Y volverás pensando que eres feliz, y así estará completa tu vida: viviendo
sueños por catálogo durante esos cuarenta días.
Pero, sobre
todo, serás feliz porque ese sueño empeñó aún más tu vida, señal de que, dentro
del mundo de los absurdos, tú eres más absurdo todavía; y podrás destacar si te
lo propones, solo tienes que trabajar y empeñarte endeudándote más, y llegarás
a jefe de un grupo de tristes, aburridos y absurdos ciudadanos algún día. Y,
para entonces, ya serás muy feliz y todos lo sabrán, pues la sociedad absurda
hace de la felicidad absurda un objeto reconocible por otros seres absurdos.

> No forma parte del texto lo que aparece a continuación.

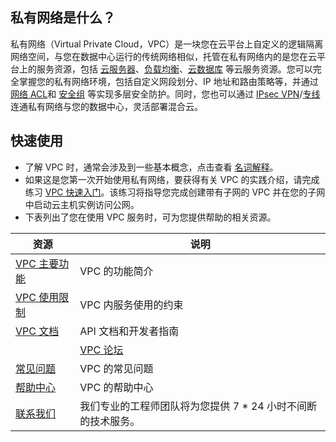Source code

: ﻿## 私有网络是什么？
私有网络（Virtual Private Cloud，VPC）是一块您在云平台上自定义的逻辑隔离网络空间，与您在数据中心运行的传统网络相似，托管在私有网络内的是您在云平台上的服务资源，包括 [云服务器](https://cloud.tencent.com/doc/product/213/495)、[负载均衡](https://cloud.tencent.com/doc/product/214/524)、[云数据库](https://cloud.tencent.com/doc/product/236) 等云服务资源。您可以完全掌握您的私有网络环境，包括自定义网段划分、IP 地址和路由策略等，并通过 [网络 ACL](https://cloud.tencent.com/doc/product/215/5132)和 [安全组](https://cloud.tencent.com/doc/product/213/500) 等实现多层安全防护。同时，您也可以通过 [IPsec VPN](https://cloud.tencent.com/doc/product/215/4956)/[专线](https://cloud.tencent.com/doc/product/215/4976) 连通私有网络与您的数据中心，灵活部署混合云。

## 快速使用
- 了解 VPC 时，通常会涉及到一些基本概念，点击查看 [名词解释](https://cloud.tencent.com/doc/product/215/4925)。
- 如果这是您第一次开始使用私有网络，要获得有关 VPC 的实践介绍，请完成练习 [VPC 快速入门](https://cloud.tencent.com/document/product/215/8119)。该练习将指导您完成创建带有子网的 VPC 并在您的子网中启动云主机实例访问公网。
- 下表列出了您在使用 VPC 服务时，可为您提供帮助的相关资源。

| 资源 | 说明 | 
|---------|---------|
| [VPC 主要功能](https://cloud.tencent.com/doc/product/215/3075)  | VPC 的功能简介| 
| [VPC 使用限制](https://cloud.tencent.com/doc/product/215/537)  | VPC 内服务使用的约束| 
| [ VPC 文档](https://cloud.tencent.com/doc/api/245) | API 文档和开发者指南| 
||   [ VPC 论坛](http://bbs.qcloud.com/forum-83-1.html)| 社区论坛，用于讨论 VPC 的技术性问题。|
| [常见问题](https://cloud.tencent.com/doc/product/215/6512)   | VPC 的常见问题| 
| [帮助中心]( https://cloud.tencent.com/help/page/vpc/1)| VPC 的帮助中心 |
|[联系我们](https://cloud.tencent.com/doc/product/282/1558)| 我们专业的工程师团队将为您提供 7 * 24 小时不间断的技术服务。|

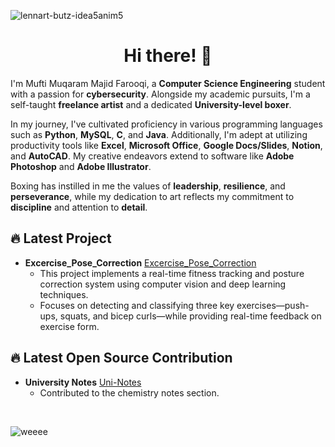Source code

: ![lennart-butz-idea5anim5](https://github.com/Muqaram0/Muqaram0/assets/130496042/c83e26a8-49ae-45c2-9216-b8456038a96b)
<div align="center">
  <h1>Hi there! 👋 </h1>
</div>

I'm Mufti Muqaram Majid Farooqi, a **Computer Science Engineering** student with a passion for **cybersecurity**. Alongside my academic pursuits, I'm a self-taught **freelance artist** and a dedicated **University-level boxer**.

In my journey, I've cultivated proficiency in various programming languages such as **Python**, **MySQL**, **C**, and **Java**. Additionally, I'm adept at utilizing productivity tools like **Excel**, **Microsoft Office**, **Google Docs/Slides**, **Notion**, and **AutoCAD**. My creative endeavors extend to software like **Adobe Photoshop** and **Adobe Illustrator**.

Boxing has instilled in me the values of **leadership**, **resilience**, and **perseverance**, while my dedication to art reflects my commitment to **discipline** and attention to **detail**.


## 🔥 Latest Project

- **Excercise_Pose_Correction** [Excercise_Pose_Correction](https://github.com/Muqaram0/Excercise_Pose_Correction)
  - This project implements a real-time fitness tracking and posture correction system using computer vision and deep learning techniques.
  - Focuses on detecting and classifying three key exercises—push-ups, squats, and bicep curls—while providing real-time feedback on exercise form.

## 🔥 Latest Open Source Contribution

- **University Notes** [Uni-Notes](https://uni-notes.netlify.app)
  - Contributed to the chemistry notes section.

<br>

![weeee](https://github.com/Muqaram0/Muqaram0/assets/130496042/f309e5c0-2a94-4a65-aae0-a80f51f2f9de)

  

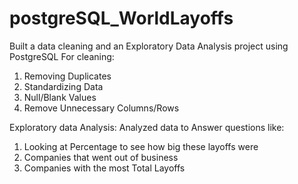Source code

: # postgreSQL_WorldLayoffs

Built a data cleaning and an Exploratory Data Analysis project using PostgreSQL
For cleaning: 
1. Removing Duplicates
2. Standardizing Data
3. Null/Blank Values
4. Remove Unnecessary Columns/Rows

Exploratory data Analysis:
Analyzed data to Answer questions like:
1. Looking at Percentage to see how big these layoffs were
2. Companies that went out of business
3. Companies with the most Total Layoffs
   
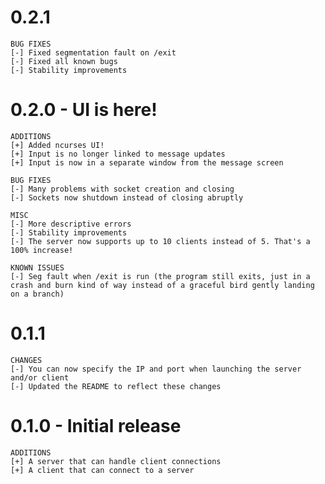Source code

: # 0.2.1
    BUG FIXES
    [-] Fixed segmentation fault on /exit
    [-] Fixed all known bugs
    [-] Stability improvements

# 0.2.0 - UI is here!

    ADDITIONS
    [+] Added ncurses UI!
    [+] Input is no longer linked to message updates
    [+] Input is now in a separate window from the message screen

    BUG FIXES
    [-] Many problems with socket creation and closing
    [-] Sockets now shutdown instead of closing abruptly

    MISC
    [-] More descriptive errors
    [-] Stability improvements
    [-] The server now supports up to 10 clients instead of 5. That's a 100% increase!

    KNOWN ISSUES
    [-] Seg fault when /exit is run (the program still exits, just in a crash and burn kind of way instead of a graceful bird gently landing on a branch)

# 0.1.1

    CHANGES
    [-] You can now specify the IP and port when launching the server and/or client
    [-] Updated the README to reflect these changes

# 0.1.0 - Initial release

    ADDITIONS
    [+] A server that can handle client connections
    [+] A client that can connect to a server
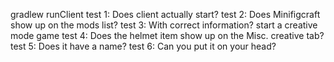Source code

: gradlew runClient
test 1: Does client actually start?
test 2: Does Minifigcraft show up on the mods list?
test 3: With correct information?
start a creative mode game
test 4: Does the helmet item show up on the Misc. creative tab?
test 5: Does it have a name?
test 6: Can you put it on your head?
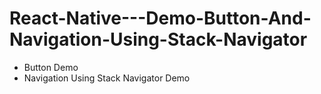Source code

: # React-Native---Demo-Button-And-Navigation-Using-Stack-Navigator

- Button Demo
- Navigation Using Stack Navigator Demo
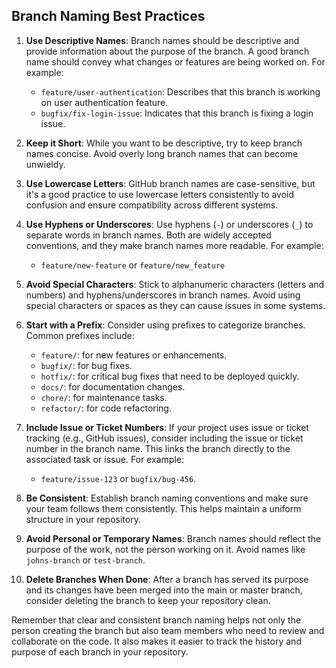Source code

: ## Branch Naming Best Practices

1. **Use Descriptive Names**: Branch names should be descriptive and provide information about the
   purpose of the branch. A good branch name should convey what changes or features are being worked
   on. For example:
    - `feature/user-authentication`: Describes that this branch is working on user authentication
      feature.
    - `bugfix/fix-login-issue`: Indicates that this branch is fixing a login issue.

2. **Keep it Short**: While you want to be descriptive, try to keep branch names concise. Avoid
   overly long branch names that can become unwieldy.

3. **Use Lowercase Letters**: GitHub branch names are case-sensitive, but it's a good practice to
   use lowercase letters consistently to avoid confusion and ensure compatibility across different
   systems.

4. **Use Hyphens or Underscores**: Use hyphens (`-`) or underscores (`_`) to separate words in
   branch names. Both are widely accepted conventions, and they make branch names more readable. For
   example:
    - `feature/new-feature` or `feature/new_feature`

5. **Avoid Special Characters**: Stick to alphanumeric characters (letters and numbers) and
   hyphens/underscores in branch names. Avoid using special characters or spaces as they can cause
   issues in some systems.

6. **Start with a Prefix**: Consider using prefixes to categorize branches. Common prefixes include:
    - `feature/`: for new features or enhancements.
    - `bugfix/`: for bug fixes.
    - `hotfix/`: for critical bug fixes that need to be deployed quickly.
    - `docs/`: for documentation changes.
    - `chore/`: for maintenance tasks.
    - `refactor/`: for code refactoring.

7. **Include Issue or Ticket Numbers**: If your project uses issue or ticket tracking (e.g., GitHub
   issues), consider including the issue or ticket number in the branch name. This links the branch
   directly to the associated task or issue. For example:
    - `feature/issue-123` or `bugfix/bug-456`.

8. **Be Consistent**: Establish branch naming conventions and make sure your team follows them
   consistently. This helps maintain a uniform structure in your repository.

9. **Avoid Personal or Temporary Names**: Branch names should reflect the purpose of the work, not
   the person working on it. Avoid names like `johns-branch` or `test-branch`.

10. **Delete Branches When Done**: After a branch has served its purpose and its changes have been
    merged into the main or master branch, consider deleting the branch to keep your repository
    clean.

Remember that clear and consistent branch naming helps not only the person creating the branch but
also team members who need to review and collaborate on the code. It also makes it easier to track
the history and purpose of each branch in your repository.

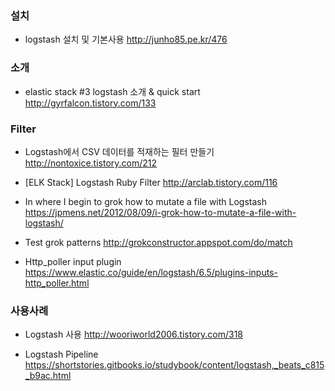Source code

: ### 설치

* logstash 설치 및 기본사용
http://junho85.pe.kr/476

### 소개

* elastic stack #3 logstash 소개 & quick start
http://gyrfalcon.tistory.com/133

### Filter

* Logstash에서 CSV 데이터를 적재하는 필터 만들기
http://nontoxice.tistory.com/212

* [ELK Stack] Logstash Ruby Filter
http://arclab.tistory.com/116

* In where I begin to grok how to mutate a file with Logstash
https://jpmens.net/2012/08/09/i-grok-how-to-mutate-a-file-with-logstash/

* Test grok patterns
http://grokconstructor.appspot.com/do/match

* Http_poller input plugin
https://www.elastic.co/guide/en/logstash/6.5/plugins-inputs-http_poller.html

### 사용사례

* Logstash 사용
http://wooriworld2006.tistory.com/318

* Logstash Pipeline
https://shortstories.gitbooks.io/studybook/content/logstash,_beats_c815_b9ac.html
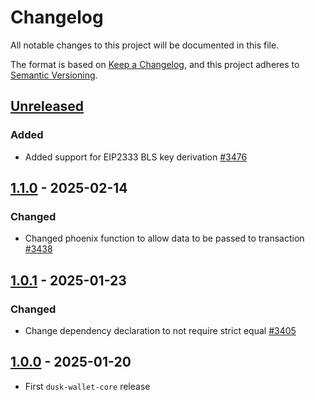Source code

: # Changelog

All notable changes to this project will be documented in this file.

The format is based on [Keep a Changelog](https://keepachangelog.com/en/1.0.0/),
and this project adheres to [Semantic Versioning](https://semver.org/spec/v2.0.0.html).

## [Unreleased]

### Added

- Added support for EIP2333 BLS key derivation [#3476]

## [1.1.0] - 2025-02-14

### Changed

- Changed phoenix function to allow data to be passed to transaction [#3438] 

## [1.0.1] - 2025-01-23

### Changed

- Change dependency declaration to not require strict equal [#3405]

## [1.0.0] - 2025-01-20

- First `dusk-wallet-core` release

<!-- Issues -->
[#3476]: https://github.com/dusk-network/rusk/issues/3476
[#3438]: https://github.com/dusk-network/rusk/issues/3438
[#3405]: https://github.com/dusk-network/rusk/issues/3405

[Unreleased]: https://github.com/dusk-network/rusk/compare/dusk-wallet-core-1.1.0...HEAD
[1.1.0]: https://github.com/dusk-network/rusk/compare/dusk-wallet-core-1.0.1...dusk-wallet-core-1.1.0
[1.0.1]: https://github.com/dusk-network/rusk/compare/wallet-core-1.0.0...dusk-wallet-core-1.0.1
[1.0.0]: https://github.com/dusk-network/rusk/tree/wallet-core-1.0.0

Por ejemplo, al entrar en tu casa, que vale cincuenta veces más que la de otro
que es, absurdamente, cincuenta veces menos feliz que tú, o comprando un coche
por el que habrás trabajado más de mil días absurdos de tu vida, porque cuanto
más tiempo de tu vida absurda cueste aquello que compraste sin necesitar, más
fácil será para todos reconocer que, de entre todos, destacas escalando
socialmente con el objetivo de ser más tonto todavía.
Pero, amigo:
No se te ocurra dejar de ir a trabajar ni un día, ni uno solo más de esos
cuarenta días. Luego, en silencio, antes de regresar a la rutina, pedirás y
suplicarás: Lo que daría por un día más… un solo día. Hasta ese punto te han
reducido. Un día más de libertad, un solo día en que no tengas que pedir
permiso para ir a pasear con tu hija por el centro de la ciudad; un día que, ni
con todo tu dinero, podrás pagar sin arriesgar perderlo todo, si lo tomas sin
permiso, fuera de esos cuarenta días.